[Tex/LaTex] Is it possible to automatically enumerate sentences in LaTeX

environmentsnumberingsectioningsections-paragraphs

1.0.1 Is it possible to automatically enumerate sentences in LaTeX?

2.0.1 I want to thoroughly work through and criticize a longer text. 2.0.2 To facilitate quoting, I would like to typeset the text and enumerate the sentences in this way. 2.0.3 Some time ago, I saw this done in a complex game ruleset.

2.1.1 In the old ruleset, the enumeration was typeset in subscript. 2.1.2 The sentence enumeration was a continuation of the chapter enumeration. 2.1.3 In all aspects except adding the sentence number, the text should be typeset in the normal way. 2.1.4 The numbering should be added automagically without the use of a \beginsentence macro.

3.0.1 In case this works at all, is it possible to additionally reference sentences by their numbers [labels], and have the label automatically updated in case the numbering in the text changes? 3.0.2 Of course, 2.1.4 implies something along the lines of \begin{sentencenumbering} or so.

Best Answer

As other have pointed out, doing it completely automatically is probably quite difficult. If you want to use the \label-\ref mechanism, you would have to insert labels anyway. Let's pick some character which is usually not used in input, such as the vertical bar |. Ten minutes of hacking and we end up with:

\documentclass{article}

\newcounter{sentence}
\newcounter{para}

\makeatletter
\@addtoreset{sentence}{para}
\@addtoreset{para}{section}

\catcode`\|=\active
\def|{\@ifnextchar[%] to keep my editor happy
  \start@label\start@nolabel}

\def\start@label[#1]{\ifvmode \start@para@label[#1]\else \start@sent@label[#1]\fi}
\def\start@nolabel{\ifvmode \start@para@nolabel\else \start@sent@nolabel\fi}

\def\start@para@label[#1]{%
  \refstepcounter{para}%
  \label{#1}\leavevmode}

\def\start@sent@label[#1]{%
  \refstepcounter{sentence}%
  \label{#1}%
  \thesentence~}

\def\start@para@nolabel{%
  \stepcounter{para}\leavevmode}

\def\start@sent@nolabel{%
  \stepcounter{sentence}%
  \thesentence~}

\makeatother

\renewcommand{\thepara}{\thesection.\arabic{para}}
\renewcommand{\thesentence}{\thepara.\arabic{sentence}}

\begin{document}

\parindent=0pt
\parskip=1em

||These rules must be followed. |The end of a paragraph is indicated
as usual with a blank line.

||[parstart]A new paragraph must start with a vertical
bar. |[sentstart]Each sentence must also start with a vertical
bar. |It follows from~\ref{parstart} and~\ref{sentstart} that a new
paragraph actually starts with two vertical bars.

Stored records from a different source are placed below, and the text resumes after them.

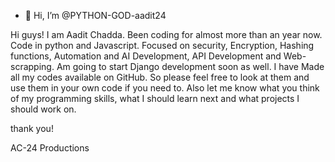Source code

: - 👋 Hi, I’m @PYTHON-GOD-aadit24

Hi guys! I am Aadit Chadda. Been coding for almost more than an year now. Code in python and Javascript. Focused on security, Encryption, Hashing functions,
Automation and AI Development, API Development and Web-scrapping.
Am going to start Django development soon as well.
I have Made all my codes available on GitHub. So please feel free to look at them and use them in your own code if you need to.
Also let me know what you think of my programming skills, what I should learn next and what projects I should work on.
<!---
PYTHON-GOD-aadit24/PYTHON-GOD-aadit24 is a ✨ special ✨ repository because its `README.md` (this file) appears on your GitHub profile.
You can click the Preview link to take a look at your changes.
--->
thank you!

AC-24 Productions
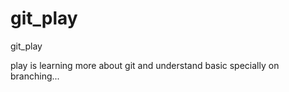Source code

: # git_play
git_play

play is learning more about git and understand basic specially on branching...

Without vertical bars, nothing special happens. This might be useful
to comment on the formal rules above or below.

|[parref]|Each vertical bar takes an optional argument. |If
given, it is used as a label. |[sentref]For example, this is
sentence~\ref{sentref} of paragraph~\ref{parref}.

\end{document}

Result

I use the fact that after a \par we're in vertical mode to distinguish the two uses of |. But then we need to explicitly \leavevmode, since the beginning of a paragraph itself does not insert material causing us to switch to horizontal mode. If you want to be able to reference both whole paragraphs and single sentences, we need the double || at the start of each paragraph (they might both have an optional argument). If you never need to reference whole paragraphs, it's easy to change the syntax so that only a single | is needed at the start of a paragraph; in fact, it would be much simpler, since | could be implemented as a single macro with optional argument (which, when in \ifvmode, steps the paragraph counter before doing the other stuff).

Added I avoided using \everypar since it's not very reliable if lots of other things are happening. However, wrapping stuff in an environment might allow one to use \everypar and provide a simpler syntax. The biggest problem is really to allow the use of labels; we have to tell LaTeX when and how to look for a label.